╭─ Source data

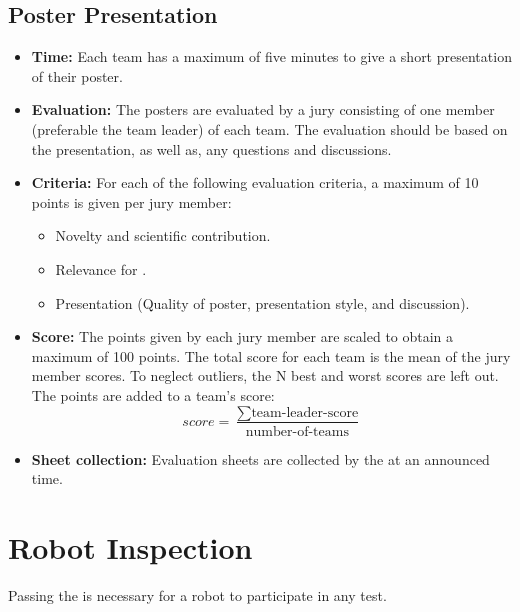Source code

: \subsection*{Poster Presentation}
\label{sec:setupdays:posterpresentation}
\begin{itemize}
	\item \textbf{Time:} Each team has a maximum of five minutes to give a short presentation of their poster.
	\item \textbf{Evaluation:} The posters are evaluated by a jury consisting of one member (preferable the team leader) of each team. The evaluation should be based on the presentation, as well as, any questions and discussions.
	\item \textbf{Criteria:} For each of the following evaluation criteria, a maximum of 10 points is given per jury member:
	\begin{itemize}
		\item Novelty and scientific contribution.
		\item Relevance for \RoboCup\AtHome{}.
		\item Presentation (Quality of poster, presentation style, and discussion).
	\end{itemize}
	\item \textbf{Score:} The points given by each jury member are scaled to obtain a maximum of 100 points. The total score for each team is the mean of the jury member scores. To neglect outliers, the N best and worst scores are left out. The points are added to a team's \SONE{} score:
	$$
	score=\frac{\sum \text{team-leader-score}}{\text{number-of-teams}}
	$$
	\item \textbf{Sheet collection:} Evaluation sheets are collected by the \OC{} at an announced time.
\end{itemize}

\section{Robot Inspection}
\label{sec:setupdays:inspection}
Passing the \RobotInspection{} is necessary for a robot to participate in any test.

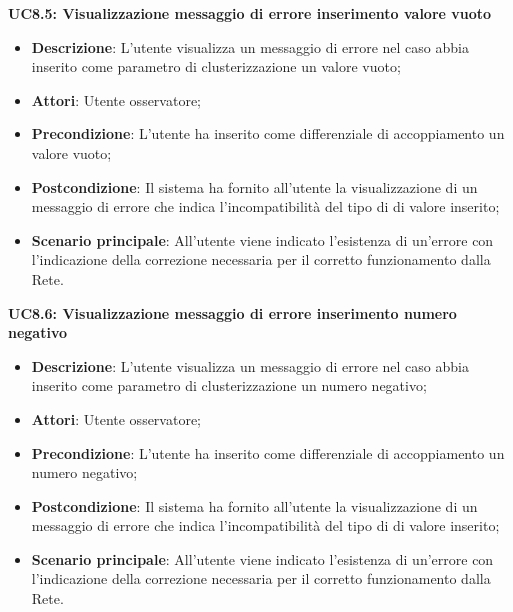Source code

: \textbf{UC8.5: Visualizzazione messaggio di errore inserimento valore vuoto}\mbox{}
\label{UC8.5: Visualizzazione messaggio di errore per inserimento valore vuoto}
\noindent
\begin{itemize}
\item \textbf{Descrizione}: L'utente visualizza un messaggio di errore nel caso abbia inserito come parametro di clusterizzazione un valore vuoto;
\item \textbf{Attori}: Utente osservatore;
\item \textbf{Precondizione}: L'utente ha inserito come differenziale di accoppiamento un valore vuoto;
\item \textbf{Postcondizione}: Il sistema ha fornito all'utente la visualizzazione di un messaggio di errore che indica  l'incompatibilit\`a del tipo di  di valore inserito;
\item \textbf{Scenario principale}: All'utente viene indicato l'esistenza di un'errore con l'indicazione della correzione necessaria per il corretto funzionamento dalla Rete.
\end{itemize}

\textbf{UC8.6: Visualizzazione messaggio di errore inserimento numero negativo}\mbox{}
\label{UC8.6: Visualizzazione messaggio di errore per inserimento numero negativo}
\noindent
\begin{itemize}
\item \textbf{Descrizione}: L'utente visualizza un messaggio di errore nel caso abbia inserito come parametro di clusterizzazione un numero negativo;
\item \textbf{Attori}: Utente osservatore;
\item \textbf{Precondizione}: L'utente ha inserito come differenziale di accoppiamento un numero negativo;
\item \textbf{Postcondizione}: Il sistema ha fornito all'utente la visualizzazione di un messaggio di errore che indica  l'incompatibilit\`a del tipo di  di valore inserito;
\item \textbf{Scenario principale}: All'utente viene indicato l'esistenza di un'errore con l'indicazione della correzione necessaria per il corretto funzionamento dalla Rete.
\end{itemize}

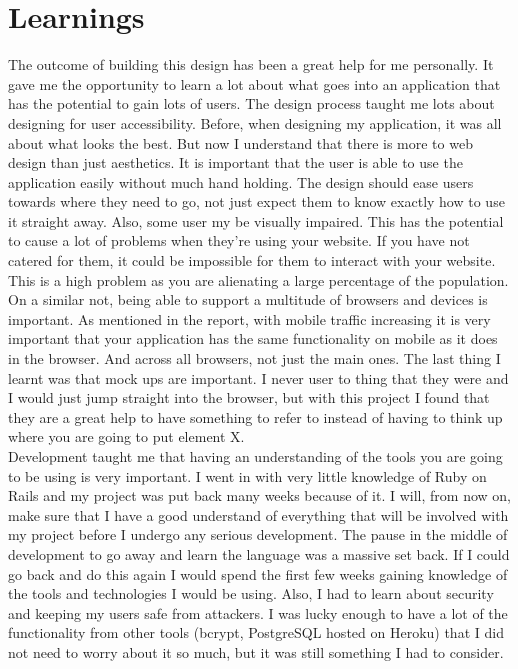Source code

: \section{Learnings}
The outcome of building this design has been a great help for me personally. It gave me the opportunity to learn a lot about what goes into an application that has the potential to gain lots of users. The design process taught me lots about designing for user accessibility. Before, when designing my application, it was all about what looks the best. But now I understand that there is more to web design than just aesthetics. It is important that the user is able to use the application easily without much hand holding. The design should ease users towards where they need to go, not just expect them to know exactly how to use it straight away. Also, some user my be visually impaired. This has the potential to cause a lot of problems when they're using your website. If you have not catered for them, it could be impossible for them to interact with your website. This is a high problem as you are alienating a large percentage of the population. On a similar not, being able to support a multitude of browsers and devices is important. As mentioned in the report, with mobile traffic increasing it is very important that your application has the same functionality on mobile as it does in the browser. And across all browsers, not just the main ones. The last thing I learnt was that mock ups are important. I never user to thing that they were and I would just jump straight into the browser, but with this project I found that they are a great help to have something to refer to instead of having to think up where you are going to put element X.\\

Development taught me that having an understanding of the tools you are going to be using is very important. I went in with very little knowledge of Ruby on Rails and my project was put back many weeks because of it. I will, from now on, make sure that I have a good understand of everything that will be involved with my project before I undergo any serious development. The pause in the middle of development to go away and learn the language was a massive set back. If I could go back and do this again I would spend the first few weeks gaining knowledge of the tools and technologies I would be using. Also, I had to learn about security and keeping my users safe from attackers. I was lucky enough to have a lot of the functionality from other tools (bcrypt, PostgreSQL hosted on Heroku) that I did not need to worry about it so much, but it was still something I had to consider.\\

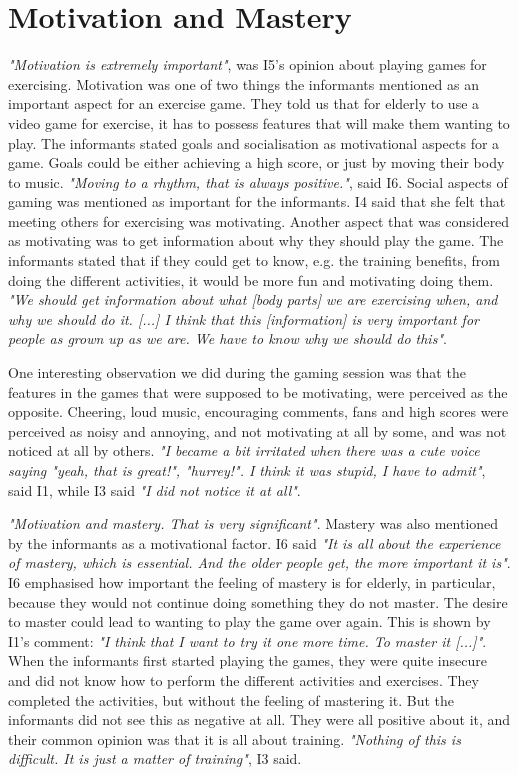 \section{Motivation and Mastery}

\emph{"Motivation is extremely important"}, was I5's opinion about playing games for exercising. Motivation was one of two things the informants mentioned as an important aspect for an exercise game. They told us that for elderly to use a video game for exercise, it has to possess features that will make them wanting to play. The informants stated goals and socialisation as motivational aspects for a game. Goals could be either achieving a high score, or just by moving their body to music.  \emph{"Moving to a rhythm, that is always positive."}, said I6. Social aspects of gaming was mentioned as important for the informants. I4 said that she felt that meeting others for exercising was motivating.   Another aspect that was considered as motivating was to get information about why they should play the game. The informants stated that if they could get to know, e.g. the training benefits, from doing the different activities, it would be more fun and motivating doing them. \emph{"We should get information about what [body parts] we are exercising when, and why we should do it. [...] I think that this [information] is very important for people as grown up as we are. We have to know why we should do this"}. 

One interesting observation we did during the gaming session was that the features in the games that were supposed to be motivating, were perceived as the opposite. Cheering, loud music, encouraging comments, fans and high scores were perceived as noisy and annoying, and not motivating at all by some, and was not noticed at all by others. \emph{"I became a bit irritated when there was a cute voice saying "yeah, that is great!", "hurrey!". I think it was stupid, I have to admit"}, said I1, while I3 said \emph{"I did not notice it at all"}. 

\emph{"Motivation and mastery. That is very significant"}. Mastery was also mentioned by the informants as a motivational factor. I6 said \emph{"It is all about the experience of mastery, which is essential. And the older people get, the more important it is"}. I6 emphasised how important the feeling of mastery is for elderly, in particular, because they would not continue doing something they do not master. The desire to master could lead to wanting to play the game over again. This is shown by I1's comment: \emph{"I think that I want to try it one more time. To master it [...]"}. When the informants first started playing the games, they were quite insecure and did not know how to perform the different activities and exercises. They completed the activities, but without the feeling of mastering it. But the informants did not see this as negative at all. They were all positive about it, and their common opinion was that it is all about training. \emph{"Nothing of this is difficult. It is just a matter of training"}, I3 said. 

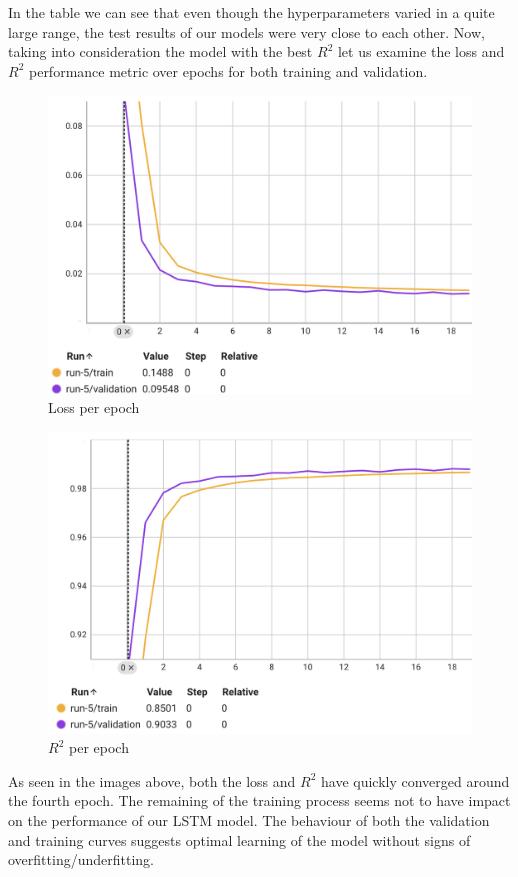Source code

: In the table we can see that even though the hyperparameters varied in a quite large range, the test results of our models were very close to each other. Now, taking into consideration the model with the best \(R^2\) let us examine the loss and \(R^2\) performance metric over epochs for both training and validation.

\begin{figure}[H]
    \centering
    \includegraphics[width=0.75\linewidth]{images/lstm_loss_epoch.png}
    \caption{Loss per epoch}
    \label{fig:lstm_loss_epoch}
\end{figure}
\begin{figure}[H]
    \centering
    \includegraphics[width=0.75\linewidth]{images/lstm_r2_epoch.png}
    \caption{\(R^2\) per epoch}
    \label{fig:lstm_r2_epoch}
\end{figure}

As seen in the images above, both the loss and \(R^2\) have quickly converged around the fourth epoch. The remaining of the training process seems not to have impact on the performance of our LSTM model. The behaviour of both the validation and training curves suggests optimal learning of the model without signs of overfitting/underfitting.
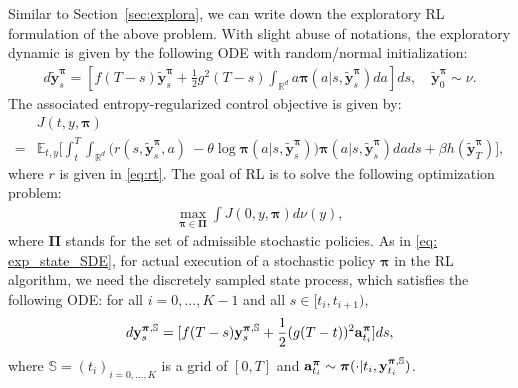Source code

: \documentclass[11pt]{article}
\newcommand{\bpi}{\boldsymbol{\pi}}
\newcommand{\bPi}{\boldsymbol{\Pi}}
\begin{document}
Similar to Section~\ref{sec:explora}, we can write down the exploratory RL formulation of the above problem. With slight abuse of notations, the exploratory dynamic is given by the following ODE with random/normal initialization:
        \begin{align}\label{eq: exp_state_ODE}
        d \tilde {\mathbf{y}}^{\bpi}_s= \left[f(T- s) \tilde{\mathbf{y}}^{\bpi}_{s} + \frac{1}{2} g^2(T-s) {\int_{\mathbb{R}^d} a {\bpi}(a|s, \tilde {\mathbf{y}}^{\bpi}_s ) da} \right]  ds , \quad \tilde{\mathbf{y}}_{0}^{\bpi} \sim\nu.
    \end{align}
The associated entropy-regularized control objective is given by:
\begin{align} \label{eq: value_function_ode}
        &J(t, y, \bpi) \nonumber\\
        = &\mathbb{E}_{t,y}\bigg[  \int_t^T \int_{\mathbb{R}^d} \big( {r(s, \tilde{\mathbf{y}}_s^{\bpi}, a)}\ - { \theta \log \bpi(a|s, \tilde{\mathbf{y}}_{s}^{\bpi})\big) \bpi(a|s, \tilde{\mathbf{y}}_{s}^{\bpi}) da} ds + {\beta h(\tilde{\mathbf{y}}_T^{\bpi} )}\bigg],
    \end{align}
 where $r$ is given in \eqref{eq:rt}. The goal of RL is to solve the following optimization problem:
\begin{align}\label{eq:Jstar-ODE}
	\max_{\bpi \in \bPi} \int J(0, y, \bpi) d \nu(y),
\end{align}
where $\boldsymbol{\Pi}$ stands for the set of admissible stochastic policies. As in \eqref{eq: exp_state_SDE}, for actual execution of a stochastic policy $\bpi$ in the RL algorithm, we need the discretely sampled state process, which satisfies the following ODE: for all $i = 0, . . . , K - 1$ and all $s \in [t_{i}, t_{i+1})$,
\begin{align} \label{eq:samplestate-ode}
d \mathbf{y}^{\bpi, \mathbb{S}}_s
= [f(T-s) \mathbf{y}^{\bpi, \mathbb{S}}_s + \frac{1}{2}(g(T-t))^{2} {\bf a}^{\bpi}_{t_i} ] ds,
\end{align}
where $\mathbb{S}= (t_i)_{i=0, \ldots, K}$ is a grid of $[0, T]$ and ${\bf a}^{\bpi}_{t_i} \sim \bpi(\cdot|t_i, \mathbf{y}^{\bpi, \mathbb{S}}_{t_i})$.
\end{document}
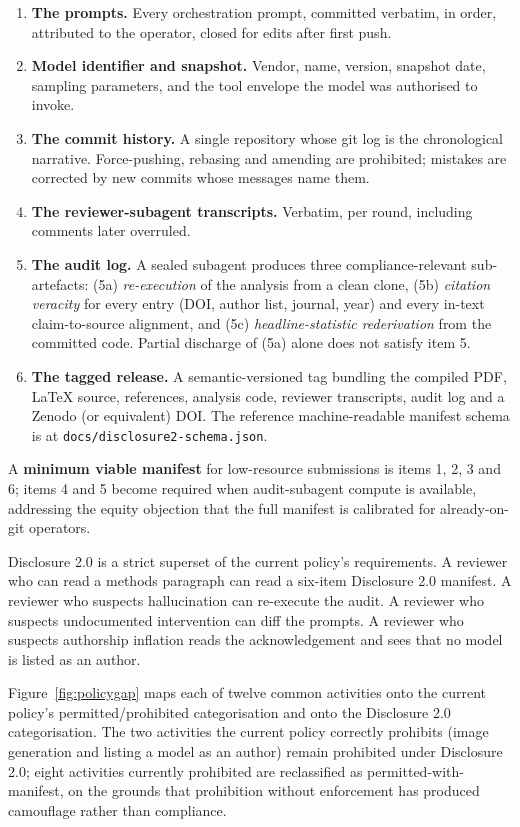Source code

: \documentclass[11pt,a4paper]{article}
\begin{document}
\begin{enumerate}\setlength\itemsep{0.12em}
  \item \textbf{The prompts.} Every orchestration prompt, committed verbatim, in order, attributed to the operator, closed for edits after first push.
  \item \textbf{Model identifier and snapshot.} Vendor, name, version, snapshot date, sampling parameters, and the tool envelope the model was authorised to invoke.
  \item \textbf{The commit history.} A single repository whose git log is the chronological narrative. Force-pushing, rebasing and amending are prohibited; mistakes are corrected by new commits whose messages name them.
  \item \textbf{The reviewer-subagent transcripts.} Verbatim, per round, including comments later overruled.
  \item \textbf{The audit log.} A sealed subagent produces three compliance-relevant sub-artefacts: (5a) \emph{re-execution} of the analysis from a clean clone, (5b) \emph{citation veracity} for every entry (DOI, author list, journal, year) and every in-text claim-to-source alignment, and (5c) \emph{headline-statistic rederivation} from the committed code. Partial discharge of (5a) alone does not satisfy item 5.
  \item \textbf{The tagged release.} A semantic-versioned tag bundling the compiled PDF, LaTeX source, references, analysis code, reviewer transcripts, audit log and a Zenodo (or equivalent) DOI. The reference machine-readable manifest schema is at \texttt{docs/disclosure2-schema.json}.
\end{enumerate}

A \textbf{minimum viable manifest} for low-resource submissions is items 1, 2, 3 and 6; items 4 and 5 become required when audit-subagent compute is available, addressing the equity objection that the full manifest is calibrated for already-on-git operators.

Disclosure 2.0 is a strict superset of the current policy's requirements. A reviewer who can read a methods paragraph can read a six-item Disclosure 2.0 manifest. A reviewer who suspects hallucination can re-execute the audit. A reviewer who suspects undocumented intervention can diff the prompts. A reviewer who suspects authorship inflation reads the acknowledgement and sees that no model is listed as an author.

Figure~\ref{fig:policygap} maps each of twelve common activities onto the current policy's permitted/prohibited categorisation and onto the Disclosure 2.0 categorisation. The two activities the current policy correctly prohibits (image generation and listing a model as an author) remain prohibited under Disclosure 2.0; eight activities currently prohibited are reclassified as permitted-with-manifest, on the grounds that prohibition without enforcement has produced camouflage rather than compliance.
\end{document}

╰─

Requirement: Leaving out every picture, repeat exactly the lines of the records from the start through the line that has "errore inserimento valore".

Exercise answer:
Source code

: \subsection*{Poster Presentation}
\label{sec:setupdays:posterpresentation}
\begin{itemize}
	\item \textbf{Time:} Each team has a maximum of five minutes to give a short presentation of their poster.
	\item \textbf{Evaluation:} The posters are evaluated by a jury consisting of one member (preferable the team leader) of each team. The evaluation should be based on the presentation, as well as, any questions and discussions.
	\item \textbf{Criteria:} For each of the following evaluation criteria, a maximum of 10 points is given per jury member:
	\begin{itemize}
		\item Novelty and scientific contribution.
		\item Relevance for \RoboCup\AtHome{}.
		\item Presentation (Quality of poster, presentation style, and discussion).
	\end{itemize}
	\item \textbf{Score:} The points given by each jury member are scaled to obtain a maximum of 100 points. The total score for each team is the mean of the jury member scores. To neglect outliers, the N best and worst scores are left out. The points are added to a team's \SONE{} score:
	$$
	score=\frac{\sum \text{team-leader-score}}{\text{number-of-teams}}
	$$
	\item \textbf{Sheet collection:} Evaluation sheets are collected by the \OC{} at an announced time.
\end{itemize}

\section{Robot Inspection}
\label{sec:setupdays:inspection}
Passing the \RobotInspection{} is necessary for a robot to participate in any test.

Source code

: \textbf{UC8.5: Visualizzazione messaggio di errore inserimento valore vuoto}\mbox{}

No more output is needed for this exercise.